Since 2015, we have made historic investments to support mental health: the $5 billion to the provinces and territories to increase the availability of mental health; another $600 million for distinctions-based mental health and wellness for indigenous people; $270 million for the Wellness Together portal; $45 million to develop national standards; and then many other targeted investments in substance use and mental health promotion innovation. The $5-billion investment through the provincial and territorial bilateral agreements is currently providing $600 million of additional funding until 2027.
We want you to know that we remain totally committed to investing an additional $4.5 billion through a Canadian mental health transfer and that we are working with the Standards Council of Canada and our provincial and territorial partners to develop national standards for evidence-based mental health and addiction services in the priority areas identified with our provincial and territorial colleagues. We are particularly encouraged by the incredible early progress on national standards for integrated-use services.
Last week, at the FPT health ministers' meeting, we visited Foundry in Vancouver, Foundry Vancouver-Granville, which started the IYS movement in Canada. I just have to say that I had the privilege of meeting a young woman, a refugee from Saudi Arabia, who has found her confidence, a second family, and all of the social and mental health supports to positively transform her outlook on her path forward as a lesbian. That is the transformational power of integrated-use services.
It was then wonderful the next day, Wednesday, to join representatives from every single province and territory, as the IYS movement is now growing to serve young people up to the age of 25 with individual, multidisciplinary, evidence-based wraparound services that are trauma-informed, culturally safe, and designed for and by young people coast to coast to coast.
I'm also pleased to say that the online portal, Wellness Together Canada, linked with Kids Help Phone and its companion app, PocketWell, has assisted thousands of young Canadians in getting the help they need, not just directly but also as a stepping stone to receiving the resources and advice about where they can achieve more specialized care.
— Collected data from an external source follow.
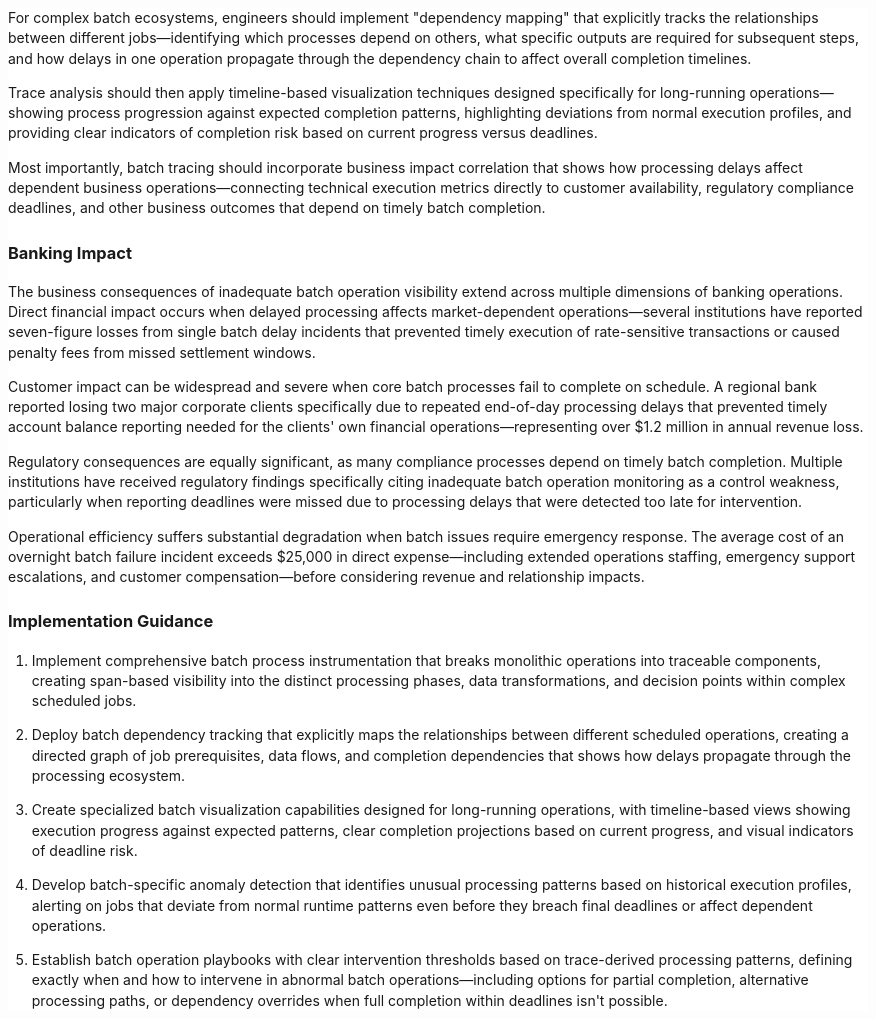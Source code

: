 For complex batch ecosystems, engineers should implement "dependency mapping" that explicitly tracks the relationships between different jobs—identifying which processes depend on others, what specific outputs are required for subsequent steps, and how delays in one operation propagate through the dependency chain to affect overall completion timelines.

Trace analysis should then apply timeline-based visualization techniques designed specifically for long-running operations—showing process progression against expected completion patterns, highlighting deviations from normal execution profiles, and providing clear indicators of completion risk based on current progress versus deadlines.

Most importantly, batch tracing should incorporate business impact correlation that shows how processing delays affect dependent business operations—connecting technical execution metrics directly to customer availability, regulatory compliance deadlines, and other business outcomes that depend on timely batch completion.

### Banking Impact
The business consequences of inadequate batch operation visibility extend across multiple dimensions of banking operations. Direct financial impact occurs when delayed processing affects market-dependent operations—several institutions have reported seven-figure losses from single batch delay incidents that prevented timely execution of rate-sensitive transactions or caused penalty fees from missed settlement windows.

Customer impact can be widespread and severe when core batch processes fail to complete on schedule. A regional bank reported losing two major corporate clients specifically due to repeated end-of-day processing delays that prevented timely account balance reporting needed for the clients' own financial operations—representing over $1.2 million in annual revenue loss.

Regulatory consequences are equally significant, as many compliance processes depend on timely batch completion. Multiple institutions have received regulatory findings specifically citing inadequate batch operation monitoring as a control weakness, particularly when reporting deadlines were missed due to processing delays that were detected too late for intervention.

Operational efficiency suffers substantial degradation when batch issues require emergency response. The average cost of an overnight batch failure incident exceeds $25,000 in direct expense—including extended operations staffing, emergency support escalations, and customer compensation—before considering revenue and relationship impacts.

### Implementation Guidance
1. Implement comprehensive batch process instrumentation that breaks monolithic operations into traceable components, creating span-based visibility into the distinct processing phases, data transformations, and decision points within complex scheduled jobs.

2. Deploy batch dependency tracking that explicitly maps the relationships between different scheduled operations, creating a directed graph of job prerequisites, data flows, and completion dependencies that shows how delays propagate through the processing ecosystem.

3. Create specialized batch visualization capabilities designed for long-running operations, with timeline-based views showing execution progress against expected patterns, clear completion projections based on current progress, and visual indicators of deadline risk.

4. Develop batch-specific anomaly detection that identifies unusual processing patterns based on historical execution profiles, alerting on jobs that deviate from normal runtime patterns even before they breach final deadlines or affect dependent operations.

5. Establish batch operation playbooks with clear intervention thresholds based on trace-derived processing patterns, defining exactly when and how to intervene in abnormal batch operations—including options for partial completion, alternative processing paths, or dependency overrides when full completion within deadlines isn't possible.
We welcome, of course, the CRTC's decision approving the new 988 three-digit suicide prevention line, and we are working to ensure that it has the capacity for a successful launch next fall. We want all of you to know that you can help. We are not waiting for the help; it's at 1-833-456-4566. We want to demonstrate to Canadians that we share their concerns. We've been listening to those who have lived and living experiences, the experts, the people on the front line, but we need the disaggregated data to show that we are leaving no one behind.
I look forward to expanding on my brief remarks through your thoughtful questions.